# Data listing

□ □ □ □ □ □ □

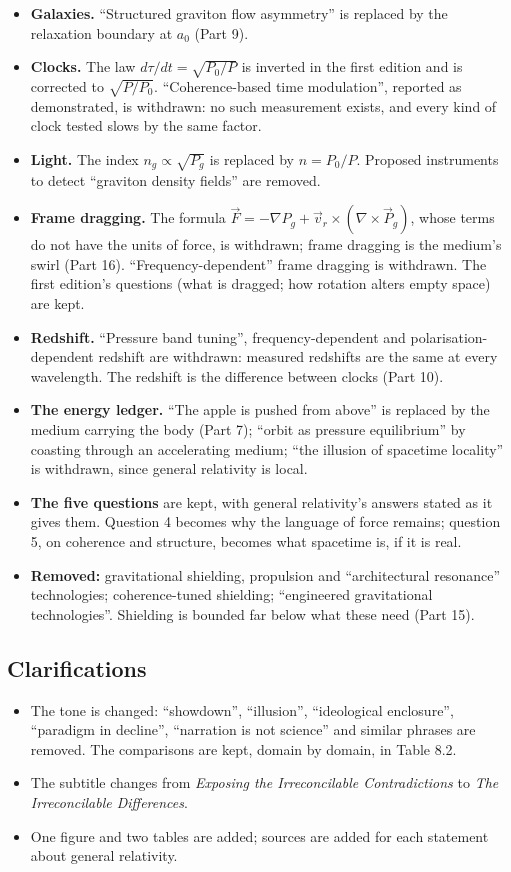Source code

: \documentclass[11pt,a4paper]{article}
\begin{document}
\begin{itemize}
\item \textbf{Galaxies.} ``Structured graviton flow asymmetry'' is replaced by the relaxation boundary at $a_0$ (Part 9).
\item \textbf{Clocks.} The law $d\tau/dt = \sqrt{P_0/P}$ is inverted in the first edition and is corrected to $\sqrt{P/P_0}$. ``Coherence-based time modulation'', reported as demonstrated, is withdrawn: no such measurement exists, and every kind of clock tested slows by the same factor.
\item \textbf{Light.} The index $n_g \propto \sqrt{P_g}$ is replaced by $n = P_0/P$. Proposed instruments to detect ``graviton density fields'' are removed.
\item \textbf{Frame dragging.} The formula $\vec F = -\nabla P_g + \vec v_r \times (\nabla\times\vec P_g)$, whose terms do not have the units of force, is withdrawn; frame dragging is the medium's swirl (Part 16). ``Frequency-dependent'' frame dragging is withdrawn. The first edition's questions (what is dragged; how rotation alters empty space) are kept.
\item \textbf{Redshift.} ``Pressure band tuning'', frequency-dependent and polarisation-dependent redshift are withdrawn: measured redshifts are the same at every wavelength. The redshift is the difference between clocks (Part 10).
\item \textbf{The energy ledger.} ``The apple is pushed from above'' is replaced by the medium carrying the body (Part 7); ``orbit as pressure equilibrium'' by coasting through an accelerating medium; ``the illusion of spacetime locality'' is withdrawn, since general relativity is local.
\item \textbf{The five questions} are kept, with general relativity's answers stated as it gives them. Question 4 becomes why the language of force remains; question 5, on coherence and structure, becomes what spacetime is, if it is real.
\item \textbf{Removed:} gravitational shielding, propulsion and ``architectural resonance'' technologies; coherence-tuned shielding; ``engineered gravitational technologies''. Shielding is bounded far below what these need (Part 15).
\end{itemize}

\subsection*{Clarifications}
\begin{itemize}
\item The tone is changed: ``showdown'', ``illusion'', ``ideological enclosure'', ``paradigm in decline'', ``narration is not science'' and similar phrases are removed. The comparisons are kept, domain by domain, in Table 8.2.
\item The subtitle changes from \textit{Exposing the Irreconcilable Contradictions} to \textit{The Irreconcilable Differences}.
\item One figure and two tables are added; sources are added for each statement about general relativity.
\end{itemize}


\end{document}
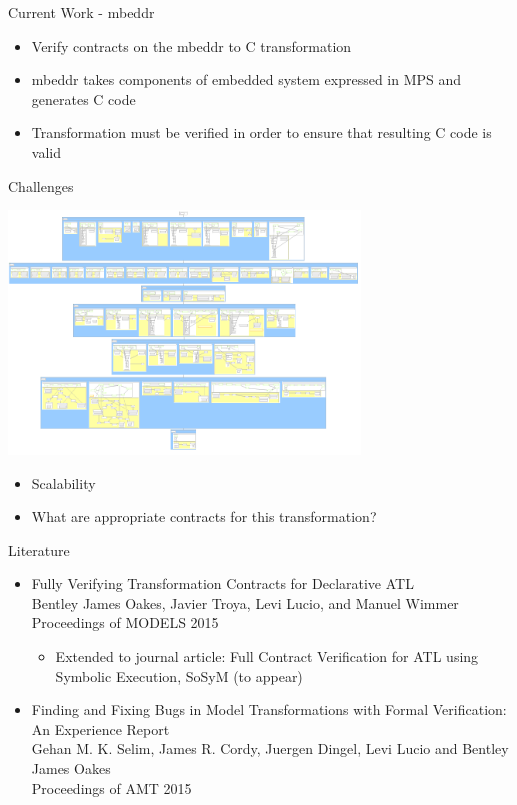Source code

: \documentclass[xcolor=dvipsnames, 12pt, handout]{beamer}
\begin{document}
\begin{frame}{Current Work - mbeddr}

\begin{itemize}[<+->]
\item Verify contracts on the mbeddr  to C transformation
\item mbeddr takes components of embedded system expressed in MPS and generates C code
\item Transformation must be verified in order to ensure that resulting C code is valid
\end{itemize}
\end{frame}

\begin{frame}{Challenges}

\begin{center}
\includegraphics[width=0.7\textwidth]{figures/mbeddr}
\end{center}

\begin{itemize}
\item Scalability
\item What are appropriate contracts for this transformation?

\end{itemize}
\end{frame}

\begin{frame}{Literature}
\small
\begin{itemize}[<+->]

\item Fully Verifying Transformation Contracts for Declarative ATL\\
Bentley James Oakes, Javier Troya, Levi Lucio, and Manuel Wimmer\\
Proceedings of MODELS 2015
\begin{itemize}
\item Extended to journal article: Full Contract Verification for ATL using Symbolic Execution, SoSyM (to appear)
\end{itemize}
\item  Finding and Fixing Bugs in Model Transformations with Formal Verification: An Experience Report\\
Gehan M. K. Selim, James R. Cordy, Juergen Dingel, Levi Lucio and Bentley James Oakes\\
Proceedings of AMT 2015
\end{itemize}
\end{frame}
\end{document}
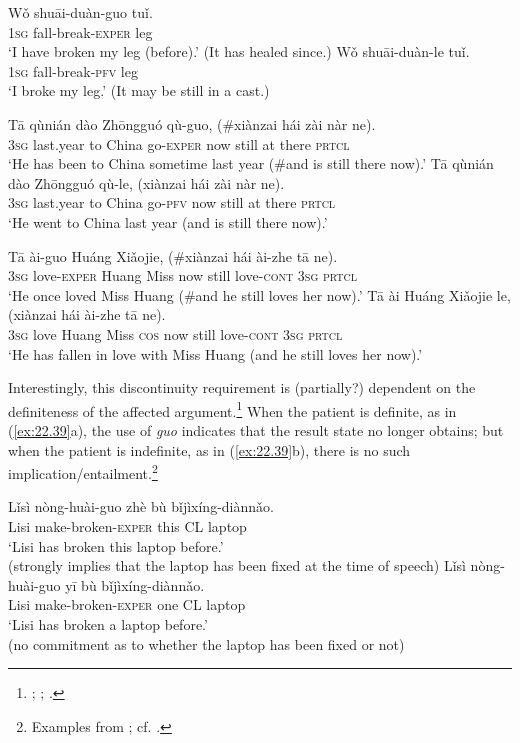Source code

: \ea \label{ex:22.36}
\ea  \gll Wǒ  shuāi-duàn-guo  tuǐ.\\
\textsc{1sg}  fall-break-\textsc{exper}  leg\\
\glt ‘I have broken my leg (before).’ (It has healed since.) 
\ex \gll Wǒ  shuāi-duàn-le  tuǐ.\\
\textsc{1sg}  fall-break-\textsc{pfv}  leg\\
\glt ‘I broke my leg.’  (It may be still in a cast.)  
\z \z

\ea \label{ex:22.37}
\ea \gll Tā  qùnián  dào  Zhōngguó  qù-guo,  (\#xiànzai  hái  zài  nàr  ne).\\
\textsc{3sg}  last.year  to  China  go-\textsc{exper}    now  still  at  there  \textsc{prtcl}\\
\glt ‘He has been to China sometime last year (\#and is still there now).’ 
\ex \gll  Tā  qùnián  dào  Zhōngguó  qù-le,  (xiànzai  hái  zài  nàr  ne).\\
\textsc{3sg}  last.year  to  China  go-\textsc{pfv} now  still  at  there  \textsc{prtcl}\\
\glt ‘He went to China last year (and is still there now).’ 
\z \z

\ea \label{ex:22.38}
\ea \gll  Tā  ài-guo  Huáng  Xiǎojie,  (\#xiànzai  hái  ài-zhe  tā  ne).\\
\textsc{3sg}  love-\textsc{exper}  Huang  Miss now  still  love-\textsc{cont}  \textsc{3sg}  \textsc{prtcl}\\
\glt ‘He once loved Miss Huang (\#and he still loves her now).’ 
\ex \gll  Tā  ài  Huáng  Xiǎojie  le,  (xiànzai  hái  ài-zhe  tā  ne).\\
\textsc{3sg}  love  Huang  Miss \textsc{cos} now  still  love-\textsc{cont}  \textsc{3sg}  \textsc{prtcl}\\
\glt ‘He has fallen in love with Miss Huang (and he still loves her now).’  
\z \z


Interestingly, this discontinuity requirement is (partially?) dependent on the definiteness of the affected argument.\footnote{\citet{Lin2007}; \citet{Wu2008}; \citet{Chen2009}.} When the patient is definite, as in (\ref{ex:22.39}a), the use of \textit{guo} indicates that the result state no longer obtains; but when the patient is indefinite, as in (\ref{ex:22.39}b), there is no such implication/entailment.\footnote{Examples from \citet{Chen2009}; cf. \citet{Lin2007}.}


\ea \label{ex:22.39}
\ea  \gll Lǐsì  nòng-huài-guo  zhè  bù  bǐjìxíng-diànnǎo.\\
Lisi  make-broken-\textsc{exper}  this  CL  laptop\\
\glt ‘Lisi has broken this laptop before.’\\
(strongly implies that the laptop has been fixed at the time of speech)
\ex \gll  Lǐsì  nòng-huài-guo  yī  bù  bǐjìxíng-diànnǎo.\\
Lisi  make-broken-\textsc{exper}  one  CL  laptop\\
\glt ‘Lisi has broken a laptop before.’  \\
(no commitment as to whether the laptop has been fixed or not)
\z \z


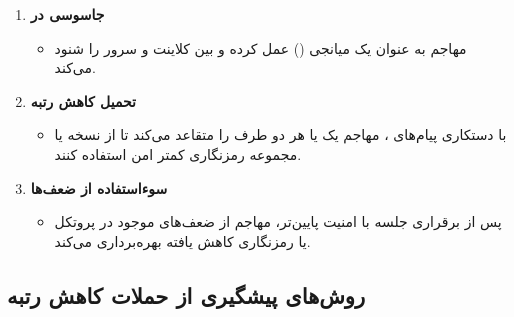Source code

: \begin{enumerate}
    \item \textbf{جاسوسی در }
        \begin{itemize}
            \item مهاجم به عنوان یک میانجی () عمل کرده و  بین کلاینت و سرور را شنود می‌کند.
        \end{itemize}

    \item \textbf{تحمیل کاهش رتبه}
        \begin{itemize}
            \item با دستکاری پیام‌های ، مهاجم یک یا هر دو طرف را متقاعد می‌کند تا از نسخه یا مجموعه رمزنگاری کمتر امن استفاده کنند.
        \end{itemize}

    \item \textbf{سوءاستفاده از ضعف‌ها}
        \begin{itemize}
            \item پس از برقراری جلسه با امنیت پایین‌تر، مهاجم از ضعف‌های موجود در پروتکل یا رمزنگاری کاهش یافته بهره‌برداری می‌کند.
        \end{itemize}
\end{enumerate}

\subsection*{روش‌های پیشگیری از حملات کاهش رتبه}

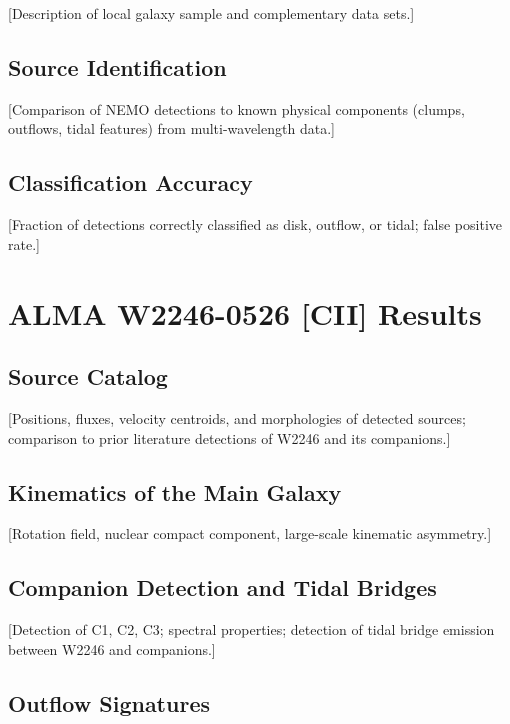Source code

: \documentclass{aa}
\begin{document}
[Description of local galaxy sample and complementary data sets.]

\subsection{Source Identification}
\label{sec:local_id}

[Comparison of NEMO detections to known physical components (clumps, outflows, tidal features) from multi-wavelength data.]

\subsection{Classification Accuracy}
\label{sec:local_accuracy}

[Fraction of detections correctly classified as disk, outflow, or tidal; false positive rate.]

\section{ALMA W2246-0526 [CII] Results}
\label{sec:w2246}

\subsection{Source Catalog}
\label{sec:w2246_catalog}

[Positions, fluxes, velocity centroids, and morphologies of detected sources; comparison to prior literature detections of W2246 and its companions.]

\subsection{Kinematics of the Main Galaxy}
\label{sec:w2246_main}

[Rotation field, nuclear compact component, large-scale kinematic asymmetry.]

\subsection{Companion Detection and Tidal Bridges}
\label{sec:w2246_companions}

[Detection of C1, C2, C3; spectral properties; detection of tidal bridge emission between W2246 and companions.]

\subsection{Outflow Signatures}
\label{sec:w2246_outflow}
\end{document}
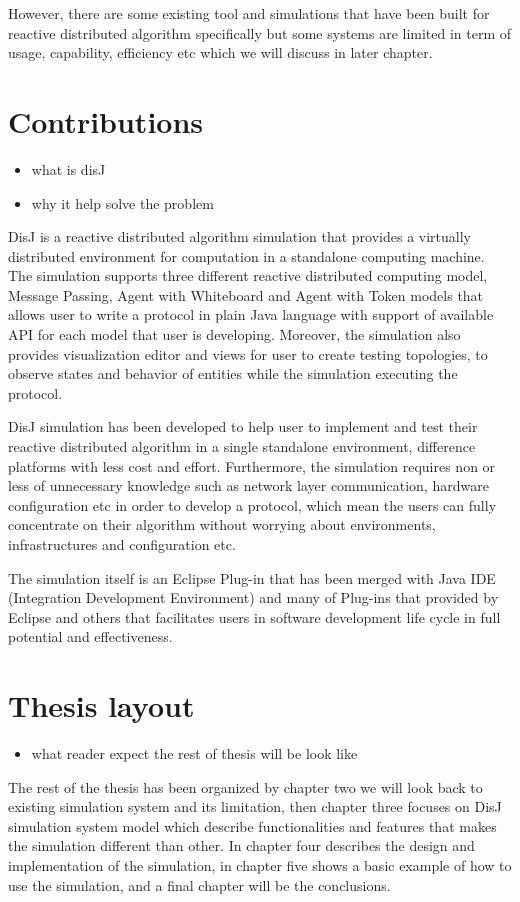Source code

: However, there are some existing tool and simulations that have been built for reactive distributed algorithm specifically but some systems are limited in term of usage, capability, efficiency etc which we will discuss in later chapter.

\section{Contributions}
\begin{itemize}
\item what is disJ
\item why it help solve the problem
\end{itemize}

DisJ is a reactive distributed algorithm simulation that provides a virtually distributed environment for computation in a standalone computing machine. The simulation supports three different reactive distributed computing model, Message Passing, Agent with Whiteboard and Agent with Token models that allows user to write a protocol in plain Java language with support of available API for each model that user is developing. Moreover, the simulation also provides visualization editor and views for user to create testing topologies, to observe states and behavior of entities while the simulation executing the protocol.

DisJ simulation has been developed to help user to implement and test their reactive distributed algorithm in a single standalone environment, difference platforms with less cost and effort. Furthermore, the simulation requires non or less of unnecessary knowledge such as network layer communication, hardware configuration etc in order to develop a protocol, which mean the users can fully concentrate on their algorithm without worrying about environments, infrastructures and configuration etc.

The simulation itself is an Eclipse Plug-in that has been merged with Java IDE (Integration Development Environment) and many of Plug-ins that provided by Eclipse and others that facilitates users in software development life cycle in full potential and effectiveness.


\section{Thesis layout}
\begin{itemize}
\item what reader expect the rest of thesis will be look like
\end{itemize}

The rest of the thesis has been organized by chapter two we will look back to existing simulation system and its limitation, then chapter three focuses on DisJ simulation system model which describe functionalities and features that makes the simulation different than other. In chapter four describes the design and implementation of the simulation, in chapter five shows a basic example of how to use the simulation, and a final chapter will be the conclusions.

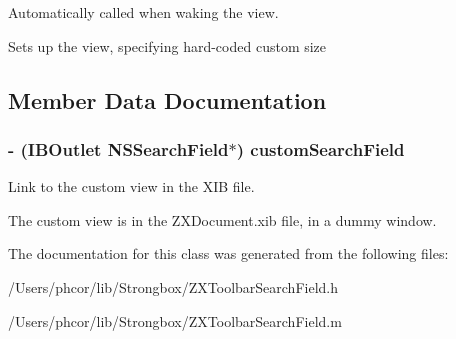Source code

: Automatically called when waking the view. 

Sets up the view, specifying hard-coded custom size 

\subsection{Member Data Documentation}
\hypertarget{interface_z_x_toolbar_search_field_74f14a544b5f8091173aca4926615f0c}{
\subsubsection[{customSearchField}]{\setlength{\rightskip}{0pt plus 5cm}- (IBOutlet NSSearchField$\ast$) {\bf customSearchField}}}
\label{interface_z_x_toolbar_search_field_74f14a544b5f8091173aca4926615f0c}


Link to the custom view in the XIB file. 

The custom view is in the ZXDocument.xib file, in a dummy window. 

The documentation for this class was generated from the following files:\begin{CompactItemize}
\item 
/Users/phcor/lib/Strongbox/ZXToolbarSearchField.h\item 
/Users/phcor/lib/Strongbox/ZXToolbarSearchField.m\end{CompactItemize}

□ □ □ □ □ □ □

# Exercise aim
Only the lines from the top of the material above down to the line bearing "at $a_0$ (Part 9).", that line included, should be set down exactly; no pictures.

# Answer to this exercise
Source code

: \documentclass[11pt,a4paper]{article}
\begin{document}
\begin{itemize}
\item \textbf{Galaxies.} ``Structured graviton flow asymmetry'' is replaced by the relaxation boundary at $a_0$ (Part 9).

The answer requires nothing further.